Two new laws may offer some needed relief for physicians and registered nurses. The new laws were signed by the President in late September and mid -October, respectively. Physicians and nurses should consult with experienced legal counsel to determine their eligibility for benefits.
The most significant change is that all physicians who failed to receive approval of their waiver requests from INS prior to October 1, 1996 are subject to the requirement that they practice medicine for an employer located in a Health Professional Shortage Area (HPSA) or a Medically Underserved Area (MUA) for a minimum of three years.
Before enactment of the new law, most physicians obtaining J waivers proceeded directly to apply for permanent resident status, usually by means of a national interest waiver. Now, all physicians receiving interested government agency waivers must obtain H-1B visas for three years or more.
Because many of these physicians are out-of-status, they must exit the U.S. and apply for an H-1B visa at a U.S. Embassy or Consulate abroad. A section of the new law prohibits out-of-status applicants from obtaining nonimmigrant visas in Canada or Mexico unless "extraordinary circumstances" exist. This provision will force most out-of-status applicants to return to their home countries in order to apply for a visa.
So what's the good news? After some intense lobbying by the American Immigration Lawyers Association, the U.S. Consulate in Toronto, Canada has ruled that a physician who has an H-1B petition submitted on his behalf prior to the expiration of his J status has demonstrated "extraordinary circumstances" and has agreed to accept applications for H-1B visas from such physicians.
A key provision of the legislation (S. 2197) provides that nurses are not allowed to "change employers". The question which remains is whether nurses who are no longer working for their original employers may be restored to H- 1A status.
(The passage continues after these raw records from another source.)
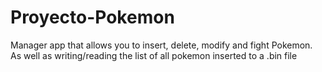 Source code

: # Proyecto-Pokemon
Manager app that allows you to insert, delete, modify and fight Pokemon. As well as writing/reading the list of all pokemon inserted to a .bin file
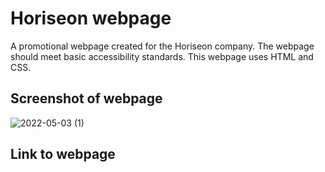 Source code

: # Horiseon webpage
A promotional webpage created for the Horiseon company. The webpage should meet basic accessibility standards. This webpage uses HTML and CSS. 

## Screenshot of webpage
![2022-05-03 (1)](https://user-images.githubusercontent.com/103315205/166625399-b3164b93-705e-4f47-bee5-70f9cf040ffa.png)

## Link to webpage
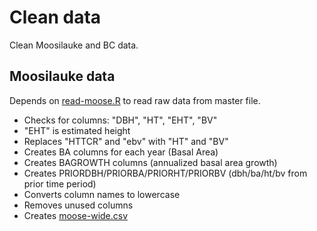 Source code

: Clean data
================

Clean Moosilauke and BC data.

## Moosilauke data
Depends on [read-moose.R](https://github.com/ghandi9000/ecodatascripts/blob/master/read/read-moose.R) to read raw data from master file.

* Checks for columns: "DBH", "HT", "EHT", "BV"
 * "EHT" is estimated height
* Replaces "HTTCR" and "ebv" with "HT" and "BV"
* Creates BA columns for each year (Basal Area)
* Creates BAGROWTH columns (annualized basal area growth)
* Creates PRIORDBH/PRIORBA/PRIORHT/PRIORBV (dbh/ba/ht/bv from prior time period)
* Converts column names to lowercase
* Removes unused columns
* Creates [moose-wide.csv](https://github.com/ghandi9000/data/tree/master/moose)

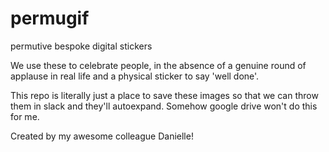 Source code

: # permugif
permutive bespoke digital stickers

We use these to celebrate people, in the absence of a genuine round of applause in real life and a physical sticker to say 'well done'.

This repo is literally just a place to save these images so that we can throw them in slack and they'll autoexpand. Somehow google drive won't do this for me.

Created by my awesome colleague Danielle!
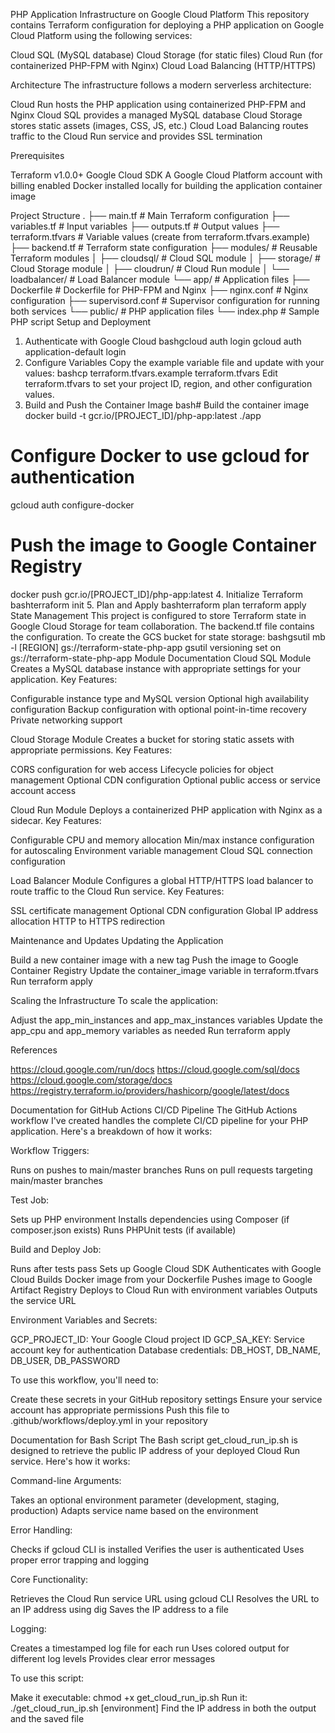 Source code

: PHP Application Infrastructure on Google Cloud Platform
This repository contains Terraform configuration for deploying a PHP application on Google Cloud Platform using the following services:

Cloud SQL (MySQL database)
Cloud Storage (for static files)
Cloud Run (for containerized PHP-FPM with Nginx)
Cloud Load Balancing (HTTP/HTTPS)

Architecture
The infrastructure follows a modern serverless architecture:

Cloud Run hosts the PHP application using containerized PHP-FPM and Nginx
Cloud SQL provides a managed MySQL database
Cloud Storage stores static assets (images, CSS, JS, etc.)
Cloud Load Balancing routes traffic to the Cloud Run service and provides SSL termination

Prerequisites

Terraform v1.0.0+
Google Cloud SDK
A Google Cloud Platform account with billing enabled
Docker installed locally for building the application container image

Project Structure
.
├── main.tf             # Main Terraform configuration
├── variables.tf        # Input variables
├── outputs.tf          # Output values
├── terraform.tfvars    # Variable values (create from terraform.tfvars.example)
├── backend.tf          # Terraform state configuration
├── modules/            # Reusable Terraform modules
│   ├── cloudsql/       # Cloud SQL module
│   ├── storage/        # Cloud Storage module
│   ├── cloudrun/       # Cloud Run module
│   └── loadbalancer/   # Load Balancer module
└── app/                # Application files
    ├── Dockerfile      # Dockerfile for PHP-FPM and Nginx
    ├── nginx.conf      # Nginx configuration
    ├── supervisord.conf # Supervisor configuration for running both services
    └── public/         # PHP application files
        └── index.php   # Sample PHP script
Setup and Deployment
1. Authenticate with Google Cloud
bashgcloud auth login
gcloud auth application-default login
2. Configure Variables
Copy the example variable file and update with your values:
bashcp terraform.tfvars.example terraform.tfvars
Edit terraform.tfvars to set your project ID, region, and other configuration values.
3. Build and Push the Container Image
bash# Build the container image
docker build -t gcr.io/[PROJECT_ID]/php-app:latest ./app

# Configure Docker to use gcloud for authentication
gcloud auth configure-docker

# Push the image to Google Container Registry
docker push gcr.io/[PROJECT_ID]/php-app:latest
4. Initialize Terraform
bashterraform init
5. Plan and Apply
bashterraform plan
terraform apply
State Management
This project is configured to store Terraform state in Google Cloud Storage for team collaboration. The backend.tf file contains the configuration.
To create the GCS bucket for state storage:
bashgsutil mb -l [REGION] gs://terraform-state-php-app
gsutil versioning set on gs://terraform-state-php-app
Module Documentation
Cloud SQL Module
Creates a MySQL database instance with appropriate settings for your application.
Key Features:

Configurable instance type and MySQL version
Optional high availability configuration
Backup configuration with optional point-in-time recovery
Private networking support

Cloud Storage Module
Creates a bucket for storing static assets with appropriate permissions.
Key Features:

CORS configuration for web access
Lifecycle policies for object management
Optional CDN configuration
Optional public access or service account access

Cloud Run Module
Deploys a containerized PHP application with Nginx as a sidecar.
Key Features:

Configurable CPU and memory allocation
Min/max instance configuration for autoscaling
Environment variable management
Cloud SQL connection configuration

Load Balancer Module
Configures a global HTTP/HTTPS load balancer to route traffic to the Cloud Run service.
Key Features:

SSL certificate management
Optional CDN configuration
Global IP address allocation
HTTP to HTTPS redirection

Maintenance and Updates
Updating the Application

Build a new container image with a new tag
Push the image to Google Container Registry
Update the container_image variable in terraform.tfvars
Run terraform apply

Scaling the Infrastructure
To scale the application:

Adjust the app_min_instances and app_max_instances variables
Update the app_cpu and app_memory variables as needed
Run terraform apply

References

https://cloud.google.com/run/docs
https://cloud.google.com/sql/docs
https://cloud.google.com/storage/docs
https://registry.terraform.io/providers/hashicorp/google/latest/docs


Documentation for GitHub Actions CI/CD Pipeline
The GitHub Actions workflow I've created handles the complete CI/CD pipeline for your PHP application. Here's a breakdown of how it works:

Workflow Triggers:

Runs on pushes to main/master branches
Runs on pull requests targeting main/master branches


Test Job:

Sets up PHP environment
Installs dependencies using Composer (if composer.json exists)
Runs PHPUnit tests (if available)


Build and Deploy Job:

Runs after tests pass
Sets up Google Cloud SDK
Authenticates with Google Cloud
Builds Docker image from your Dockerfile
Pushes image to Google Artifact Registry
Deploys to Cloud Run with environment variables
Outputs the service URL


Environment Variables and Secrets:

GCP_PROJECT_ID: Your Google Cloud project ID
GCP_SA_KEY: Service account key for authentication
Database credentials: DB_HOST, DB_NAME, DB_USER, DB_PASSWORD



To use this workflow, you'll need to:

Create these secrets in your GitHub repository settings
Ensure your service account has appropriate permissions
Push this file to .github/workflows/deploy.yml in your repository

Documentation for Bash Script
The Bash script get_cloud_run_ip.sh is designed to retrieve the public IP address of your deployed Cloud Run service. Here's how it works:

Command-line Arguments:

Takes an optional environment parameter (development, staging, production)
Adapts service name based on the environment


Error Handling:

Checks if gcloud CLI is installed
Verifies the user is authenticated
Uses proper error trapping and logging


Core Functionality:

Retrieves the Cloud Run service URL using gcloud CLI
Resolves the URL to an IP address using dig
Saves the IP address to a file


Logging:

Creates a timestamped log file for each run
Uses colored output for different log levels
Provides clear error messages



To use this script:

Make it executable: chmod +x get_cloud_run_ip.sh
Run it: ./get_cloud_run_ip.sh [environment]
Find the IP address in both the output and the saved file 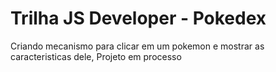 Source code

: # Trilha JS Developer - Pokedex

Criando mecanismo para clicar em um pokemon e mostrar as caracteristicas dele, Projeto em processo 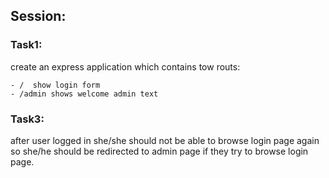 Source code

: ## Session:

### Task1: 

create an express application which contains tow routs:

    - /  show login form
    - /admin shows welcome admin text

### Task3:

after user logged in she/she should not be able to browse login page again so she/he should be redirected to admin page if they try to browse login page. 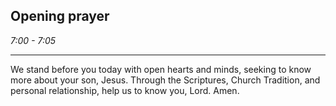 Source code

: ## Opening prayer

_7:00 - 7:05_

--- 

We stand before you today with open hearts and minds, seeking to know more about your son, Jesus. Through the Scriptures, Church Tradition, and personal relationship, help us to know you, Lord. Amen.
If so, the legislation is significant. If not, it would be almost meaningless since employers were legally obligated to terminate any nurse on the day that her legal status expired. Therefore, almost all H-1A nurses are now working for employers other than their original petitioners.
To be effective, the change of employer provision should be read to prevent nurses who change employers after the enactment of the legislation from changing employers in the future, but not to disqualify nurses who changed employers in the past from qualifying to have their H-1A status restored.
INS regulations which are mandated by Congress to be issued by November 10, 1996 are expected to resolve this important issue.